About: Hi,I'm from DFRobot, a dream factory for robo-holics to make a better world.

I always get startled easily. I had tried to stop feeling scared by little things all the time. But, well, it’s so hard to change one’s nature, so at last, I decided to take it. One day, at the office, I was working in front of my computer with all my attention focused on the screen, a voice from nowhere suddenly drummed in my ears, and gave me a great fright. It turned out to be my colleague, he didn’t mean to spook me, but I don’t want this happening again. So I need a device to prompt me that somebody is coming to me when I am immersed in my work so I will not get frightened. Besides that, Halloween is coming, I am gonna make something fun. I have a rough idea in mind. Generally, it goes like this: first use some intriguing images to attract people to come closer, when the person is in a certain range, the device enters scary mode with frightening pictures appearing abruptly. If someone wants to give me some “surprises” on Halloween, then I will be using this device to treat him.
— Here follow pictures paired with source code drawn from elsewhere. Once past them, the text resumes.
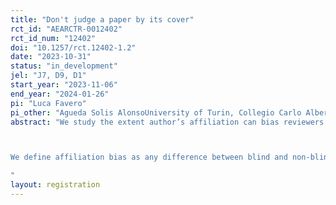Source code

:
```yaml
---
title: "Don't judge a paper by its cover"
rct_id: "AEARCTR-0012402"
rct_id_num: "12402"
doi: "10.1257/rct.12402-1.2"
date: "2023-10-31"
status: "in_development"
jel: "J7, D9, D1"
start_year: "2023-11-06"
end_year: "2024-01-26"
pi: "Luca Favero"
pi_other: "Agueda Solis AlonsoUniversity of Turin, Collegio Carlo Alberto and University of Amsterdam; Enrique CarrerasUniversity of Turin and Collegio Carlo Alberto; Giacomo GallegatiUniversity of Turin, Collegio Carlo Alberto and Université Paris 1 Panthéon-Sorbonne"
abstract: "We study the extent author’s affiliation can bias reviewers in grading papers submitted to international conferences. We exploit a PhD Workshop in Economics arranged by local PhD candidates. Our objective is to investigate the extent to which author affiliation can introduce bias in the evaluation of research. Affiliation is often used as a signal to form beliefs about research quality (Blank 1991). We test whether signals can potentially be misinterpreted and exacerbate inequalities across researchers from differently ranked institutions.

We define affiliation bias as any difference between blind and non-blind assessments for each submission. This conference welcomes extended abstracts only. We remove from all submissions information on title, authorship, acknowledgments, and indications of preliminary work. For each submission we prepare a blind and non-blind version. Abstracts prepared for blind grading also have authors’ affiliations removed. Submissions prepared for non-blind grading keep the affiliation of the submitter visible. Every submission gets read by at least one blind and one non-blind reviewer. Grading is based on peer-reviews, with applicants to the conference rating submissions and providing grades. We will randomly assign reviewers to either the blind or non-blind assessment groups. The assignment of reviewers and submissions will follow a multiple stage randomization procedure. 
"
layout: registration
---
```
As for the appearance of the device, I want to make it like an Apple II. Some of you may have heard of this computer, it is launched in 1977, regarded as one of the most successful personal computers. The case of Apple II was designed to look more like a home appliance than a piece of electronic equipment. I fell in love with this computer the first time I met it in my History of Design class. And it is always on my dream product list. Now I think it is a great opportunity. So basically this is where the idea of my mini Apple II “surprise” machine comes from.

Supplies

  • Hardware List

1. Firebeetle Board-M0 (V1.0) X1
2. 2.8” 320x240 IPS TFT LCD Touchscreen with MicroSD

3. Gravity: URM09 Analog Ultrasonic Sensor

4. Four Feet Button Switch

5. 220Ω Resistor

6. Dupont Wires

7. Gravity 3P Wire

8. GDI Wire-30cm

9. Type-c Cable

  • Software

1. Arduino IDE

2. Image2LCD

Step 1: Connection Diagram

Solder Pin header to M0 board. Here we need an analog pin and a digital pin(P3 is digital, for connecting with the button; A3 is analog, for connecting to the ranging sensor ).

Add a 220Ω resistor when soldering GND wire to the button switch.

Step 2: Process Images

Download 7 suitable images from internet, cut and rotate 4:3, and name them as 1 to7.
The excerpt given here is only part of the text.